As an AVODAH corps member, the questions from Shemot bring on new meaning. In the torah portion, God comes to Moses in a burning bush and tells him that he will send Moses to Pharaoh to free the Israelites. Moses’ first response is “Who am I that I should go to Pharaoh and free the Israelites from Egypt?” There are various interpretations of the phrase, “Who am I?” Some say Moses is humbled or overwhelmed by the enormity of this endeavor. Rabbi believes his response is more literal, referring to Moses’ speech impediment, and questioning how he can be a mouthpiece of a people when he himself cannot speak perfectly.“Who am I to speak” is a question I often ask in my work, not because of a physical inability to speak but because I am asked to speak about things I have had little exposure to. I find myself asking, “Who am I to be speaking on poverty and discrimination in a city I’ve just moved to for the first time? Who am I to be speaking to schools on behalf of the Latino community and pushing for language access when I have always grown up in schools that were taught in my native tongue?”
As the year progresses I am still seeking answers to these questions. I am trying to speak less and listen more, understanding that I may never completely understand what my clients are experiencing. I can only hope that the families I work with will sense my humility and my sincerity and that the resources and languages I have been given access to will help me to support and empower the people I work with. I am humbled by the opportunity to learn while doing work that I care deeply about. I hope that I will continue to struggle with these questions and recognize the privileges I have that have brought me to where I am.
In Shemot, Pharoah responds to Moses’ plea for liberation with further restrictions on materials and higher expectations for production. Similarly, in my work things often get worse before they get better, but this doesn’t mean they aren’t improving, just that we have to be patient. It takes faith and courage to speak up knowing change won’t be immediately apparent.

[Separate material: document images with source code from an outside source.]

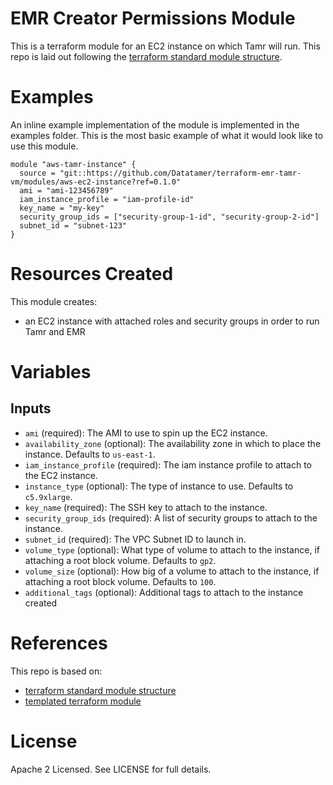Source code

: # EMR Creator Permissions Module
This is a terraform module for an EC2 instance on which Tamr will run.
This repo is laid out following the [terraform standard module structure](https://www.terraform.io/docs/modules/index.html#standard-module-structure).

# Examples
An inline example implementation of the module is implemented in the examples folder.
This is the most basic example of what it would look like to use this module.

```
module "aws-tamr-instance" {
  source = "git::https://github.com/Datatamer/terraform-emr-tamr-vm/modules/aws-ec2-instance?ref=0.1.0"
  ami = "ami-123456789"
  iam_instance_profile = "iam-profile-id"
  key_name = "my-key"
  security_group_ids = ["security-group-1-id", "security-group-2-id"]
  subnet_id = "subnet-123"
}
```

# Resources Created
This module creates:
* an EC2 instance with attached roles and security groups in order to run Tamr and EMR

# Variables
## Inputs
* `ami` (required): The AMI to use to spin up the EC2 instance.
* `availability_zone` (optional): The availability zone in which to place the instance. Defaults to `us-east-1`.
* `iam_instance_profile` (required): The iam instance profile to attach to the EC2 instance.
* `instance_type` (optional): The type of instance to use. Defaults to `c5.9xlarge`.
* `key_name` (required): The SSH key to attach to the instance.
* `security_group_ids` (required): A list of security groups to attach to the instance.
* `subnet_id` (required): The VPC Subnet ID to launch in.
* `volume_type` (optional): What type of volume to attach to the instance, if attaching a root block volume. Defaults to `gp2`.
* `volume_size` (optional): How big of a volume to attach to the instance, if attaching a root block volume. Defaults to `100`.
* `additional_tags` (optional): Additional tags to attach to the instance created


# References
This repo is based on:
* [terraform standard module structure](https://www.terraform.io/docs/modules/index.html#standard-module-structure)
* [templated terraform module](https://github.com/tmknom/template-terraform-module)

# License
Apache 2 Licensed. See LICENSE for full details.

In the work I do in schools, parents who are not fluent in English are often left in the dark about their kids’ education and treated with disrespect just because they speak a different language. The parents that speak up are sometimes targeted by administrators or verbally harassed. But instead of trying to slip under the radar and get whatever services they can, they risk being further ostracized and they speak out.
I remember asking a parent after her son was being verbally harassed by school staff if she would prefer that we send a letter to the school or not say anything, wanting to respect any fears she might have about further retaliation. In Spanish she explained, “No. Send the letter. What’s most important is not whether or not the school is mad at me, but that my child knows he is not alone and that other people care and are watching”. Her courage and belief in bigger change inspired me, and I’m confident it will positively impact the way her son handles injustices when he is older.
I also see this issue when working with prisoners who are being abused or treated unfairly. It is inspiring to see people in some of the most vulnerable positions in our society, people who are forced to rely on others for necessities like food, and basic sanitation, still hold on to faith in change. I have met many prisoners who refuse to drop complaints they have filed no matter how much they are bribed, blackmailed and harassed. It is this kind of intense and relentless conviction that leads to change.
The work that I am doing affects a wide range of people, sometimes communities that are not my own. To me community has always been an intriguing concept. People throw it around, like everyone knows exactly who we are talking about: “the community”, “my community” “your community”. How many communities can we have and how clear are the lines that divide them? Are they based on race, culture, language, religion, socioeconomic status?